What the task requires: Each entry is to be given again word for word; images are dropped.
########
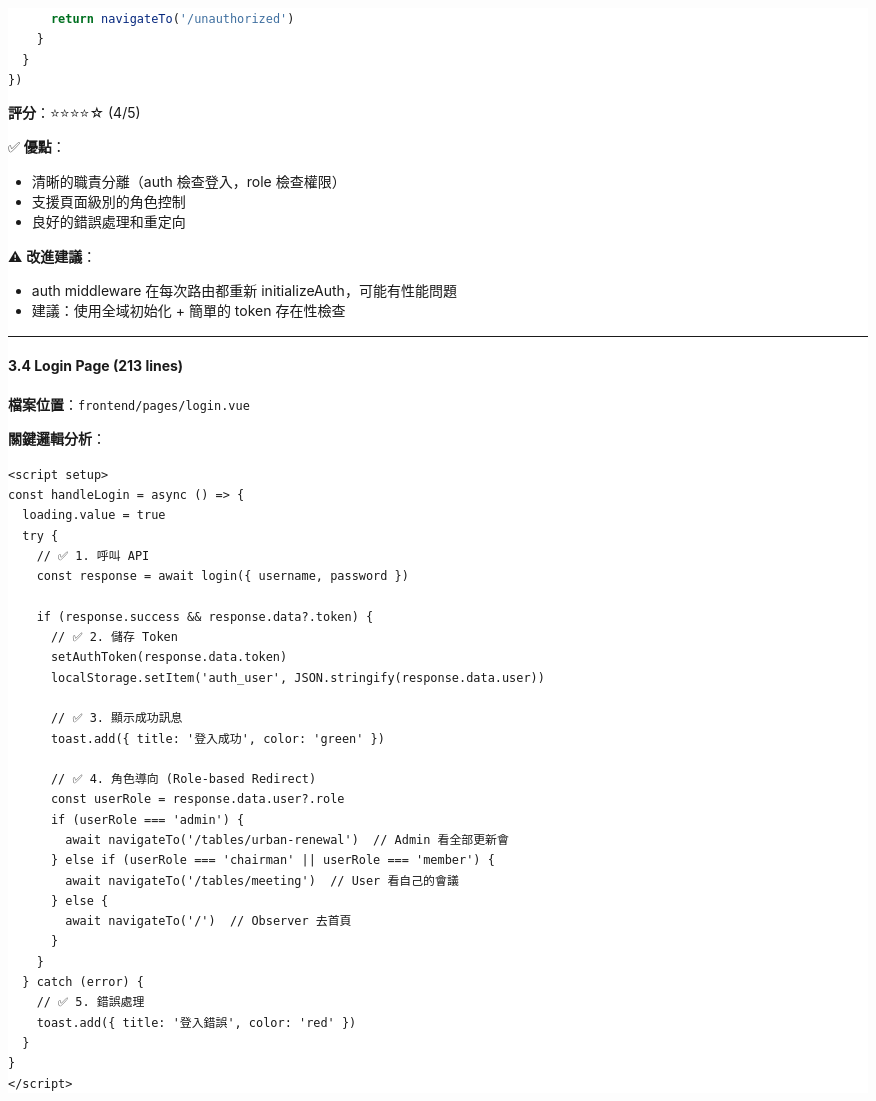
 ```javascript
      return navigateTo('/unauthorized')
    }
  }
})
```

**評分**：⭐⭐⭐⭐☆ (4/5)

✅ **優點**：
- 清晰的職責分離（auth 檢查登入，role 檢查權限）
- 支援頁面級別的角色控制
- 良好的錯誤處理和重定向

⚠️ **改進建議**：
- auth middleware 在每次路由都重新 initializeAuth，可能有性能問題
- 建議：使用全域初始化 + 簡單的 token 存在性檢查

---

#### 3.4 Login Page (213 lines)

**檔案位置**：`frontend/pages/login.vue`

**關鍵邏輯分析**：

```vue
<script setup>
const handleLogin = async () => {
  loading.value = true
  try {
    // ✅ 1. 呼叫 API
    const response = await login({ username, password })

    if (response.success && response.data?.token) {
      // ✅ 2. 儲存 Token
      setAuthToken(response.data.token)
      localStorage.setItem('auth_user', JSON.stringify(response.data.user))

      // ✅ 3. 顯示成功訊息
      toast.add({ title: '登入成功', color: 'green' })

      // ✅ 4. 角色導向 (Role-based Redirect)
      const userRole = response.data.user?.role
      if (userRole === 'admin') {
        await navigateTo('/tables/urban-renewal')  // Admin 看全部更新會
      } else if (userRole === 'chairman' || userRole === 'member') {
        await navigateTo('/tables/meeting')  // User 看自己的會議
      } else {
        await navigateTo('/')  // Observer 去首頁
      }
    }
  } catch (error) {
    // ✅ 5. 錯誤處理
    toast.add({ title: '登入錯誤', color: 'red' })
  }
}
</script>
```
########
Exercise result:
 ```javascript
      return navigateTo('/unauthorized')
    }
  }
})
```

**評分**：⭐⭐⭐⭐☆ (4/5)

✅ **優點**：
- 清晰的職責分離（auth 檢查登入，role 檢查權限）
- 支援頁面級別的角色控制
- 良好的錯誤處理和重定向

⚠️ **改進建議**：
- auth middleware 在每次路由都重新 initializeAuth，可能有性能問題
- 建議：使用全域初始化 + 簡單的 token 存在性檢查

---

#### 3.4 Login Page (213 lines)

**檔案位置**：`frontend/pages/login.vue`

**關鍵邏輯分析**：

```vue
<script setup>
const handleLogin = async () => {
  loading.value = true
  try {
    // ✅ 1. 呼叫 API
    const response = await login({ username, password })

    if (response.success && response.data?.token) {
      // ✅ 2. 儲存 Token
      setAuthToken(response.data.token)
      localStorage.setItem('auth_user', JSON.stringify(response.data.user))

      // ✅ 3. 顯示成功訊息
      toast.add({ title: '登入成功', color: 'green' })

      // ✅ 4. 角色導向 (Role-based Redirect)
      const userRole = response.data.user?.role
      if (userRole === 'admin') {
        await navigateTo('/tables/urban-renewal')  // Admin 看全部更新會
      } else if (userRole === 'chairman' || userRole === 'member') {
        await navigateTo('/tables/meeting')  // User 看自己的會議
      } else {
        await navigateTo('/')  // Observer 去首頁
      }
    }
  } catch (error) {
    // ✅ 5. 錯誤處理
    toast.add({ title: '登入錯誤', color: 'red' })
  }
}
</script>
```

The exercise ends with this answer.